28 de julho de 2011

GD 103. DISCOS EPIDÉRMICOS.


Existem minimalismos e minimalismos. Mas antes de soar como tal, é preciso tomar uma decisão que de tão precisa corre por veias perigosas. Decidir o que se é, pode demorar décadas, anos ou séculos, dependendo do que se queira. Mas a deliberação cerebral sobre o que se pode deixar para trás, e o que evoluiu, é tão traiçoeira quanto um serial killer. Por isso, em tempos onde fenocópias assolam o ventre em bigorna dos ouvidos, sempre é possível escolher um mutável gene.

Talvez todas essas preocupações nunca transpassaram as almas de Jessica Larrabee e Andy La Plant.

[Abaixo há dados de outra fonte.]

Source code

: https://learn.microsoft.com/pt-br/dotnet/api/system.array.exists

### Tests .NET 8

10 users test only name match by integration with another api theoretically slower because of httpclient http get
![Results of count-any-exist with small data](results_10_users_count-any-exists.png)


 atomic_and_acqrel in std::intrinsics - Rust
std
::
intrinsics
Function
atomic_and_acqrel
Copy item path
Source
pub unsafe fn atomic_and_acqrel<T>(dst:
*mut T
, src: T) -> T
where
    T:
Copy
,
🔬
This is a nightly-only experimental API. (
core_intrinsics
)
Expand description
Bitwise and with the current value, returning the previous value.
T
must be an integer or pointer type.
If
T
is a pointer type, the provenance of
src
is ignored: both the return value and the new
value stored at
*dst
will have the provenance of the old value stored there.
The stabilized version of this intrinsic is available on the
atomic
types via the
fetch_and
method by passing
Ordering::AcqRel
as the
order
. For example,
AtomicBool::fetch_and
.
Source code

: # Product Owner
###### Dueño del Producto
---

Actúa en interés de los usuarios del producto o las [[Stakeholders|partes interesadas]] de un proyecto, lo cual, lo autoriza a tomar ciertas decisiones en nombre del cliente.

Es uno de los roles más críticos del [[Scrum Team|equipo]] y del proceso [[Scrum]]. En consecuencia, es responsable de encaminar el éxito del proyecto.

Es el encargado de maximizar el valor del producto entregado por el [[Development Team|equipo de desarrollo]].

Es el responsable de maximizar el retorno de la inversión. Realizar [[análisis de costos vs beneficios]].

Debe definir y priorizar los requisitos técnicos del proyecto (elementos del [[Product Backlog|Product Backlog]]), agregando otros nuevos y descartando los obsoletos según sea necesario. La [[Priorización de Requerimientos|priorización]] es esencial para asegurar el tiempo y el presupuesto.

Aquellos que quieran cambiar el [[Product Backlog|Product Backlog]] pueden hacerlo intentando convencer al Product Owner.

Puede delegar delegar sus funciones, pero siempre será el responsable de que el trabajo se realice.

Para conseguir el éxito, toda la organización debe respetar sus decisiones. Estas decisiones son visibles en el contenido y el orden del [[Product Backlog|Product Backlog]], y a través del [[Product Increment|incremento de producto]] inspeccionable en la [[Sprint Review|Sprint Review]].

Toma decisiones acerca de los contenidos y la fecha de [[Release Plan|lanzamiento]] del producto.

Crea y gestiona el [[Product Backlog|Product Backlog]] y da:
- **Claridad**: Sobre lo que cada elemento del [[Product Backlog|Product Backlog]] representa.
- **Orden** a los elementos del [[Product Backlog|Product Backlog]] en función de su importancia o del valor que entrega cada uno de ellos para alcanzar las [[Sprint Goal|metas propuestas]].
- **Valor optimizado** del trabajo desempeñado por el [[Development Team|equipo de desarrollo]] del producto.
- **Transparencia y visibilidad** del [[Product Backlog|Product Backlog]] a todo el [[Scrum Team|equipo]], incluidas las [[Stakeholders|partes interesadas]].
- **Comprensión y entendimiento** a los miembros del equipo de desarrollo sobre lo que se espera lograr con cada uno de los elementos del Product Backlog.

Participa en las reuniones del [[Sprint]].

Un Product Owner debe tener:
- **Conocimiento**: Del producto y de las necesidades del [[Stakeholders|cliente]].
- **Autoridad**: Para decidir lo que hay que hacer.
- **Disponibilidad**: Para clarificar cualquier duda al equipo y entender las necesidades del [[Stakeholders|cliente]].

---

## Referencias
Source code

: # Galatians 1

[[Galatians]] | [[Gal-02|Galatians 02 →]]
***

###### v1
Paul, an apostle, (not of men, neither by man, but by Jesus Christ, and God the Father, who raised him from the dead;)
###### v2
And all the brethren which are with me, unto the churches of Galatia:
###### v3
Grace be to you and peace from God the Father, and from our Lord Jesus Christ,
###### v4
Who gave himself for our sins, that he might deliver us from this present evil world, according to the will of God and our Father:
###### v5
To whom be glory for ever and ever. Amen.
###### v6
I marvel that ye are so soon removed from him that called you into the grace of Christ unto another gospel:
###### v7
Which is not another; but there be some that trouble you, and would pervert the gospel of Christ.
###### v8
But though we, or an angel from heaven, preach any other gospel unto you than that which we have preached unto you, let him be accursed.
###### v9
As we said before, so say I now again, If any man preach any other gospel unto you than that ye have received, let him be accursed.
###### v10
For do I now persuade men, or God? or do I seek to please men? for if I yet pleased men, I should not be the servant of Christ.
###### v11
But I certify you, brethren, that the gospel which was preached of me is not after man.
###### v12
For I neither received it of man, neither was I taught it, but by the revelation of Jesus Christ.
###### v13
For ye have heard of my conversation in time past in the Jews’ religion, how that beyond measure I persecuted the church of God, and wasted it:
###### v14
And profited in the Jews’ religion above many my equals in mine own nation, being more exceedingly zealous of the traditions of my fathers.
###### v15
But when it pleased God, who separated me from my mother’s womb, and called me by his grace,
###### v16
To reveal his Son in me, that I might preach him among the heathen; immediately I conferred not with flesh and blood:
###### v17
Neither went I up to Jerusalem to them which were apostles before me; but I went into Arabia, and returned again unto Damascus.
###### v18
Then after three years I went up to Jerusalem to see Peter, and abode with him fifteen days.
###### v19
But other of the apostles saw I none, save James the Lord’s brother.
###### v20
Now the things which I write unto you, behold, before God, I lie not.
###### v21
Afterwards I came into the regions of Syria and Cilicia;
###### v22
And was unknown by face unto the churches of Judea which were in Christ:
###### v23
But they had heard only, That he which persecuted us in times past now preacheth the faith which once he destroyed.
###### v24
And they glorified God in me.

Mesmo porque durante a audição do mais recente disco da banda She Keeps Bees, Dig On,  não existe nenhuma dúvida quanto o caminho por onde a banda anda. Desde o seminal ano de 2006, a dupla perambula pelo lado mais sujo e malemolente do rock.


Não espere a veia pop que extrapola as sinapses da Cults. O que se ouve desde os primeiros acordes da canção inicial, Saturn Return e sequência poderosa de Found You Out e Farmer, é uma inabalável capacidade brejeira de garagem. Não pela velocidade, mas sim pelo direcionamento em circulatórios e trêmulos riffs, que são de uma assustadora naturalidade nas mãos e voz da guitarrista Jessica. Plant emudece a bateria minimalista por sentidos cadenciados e texturas lisas e seguras, como em See Me.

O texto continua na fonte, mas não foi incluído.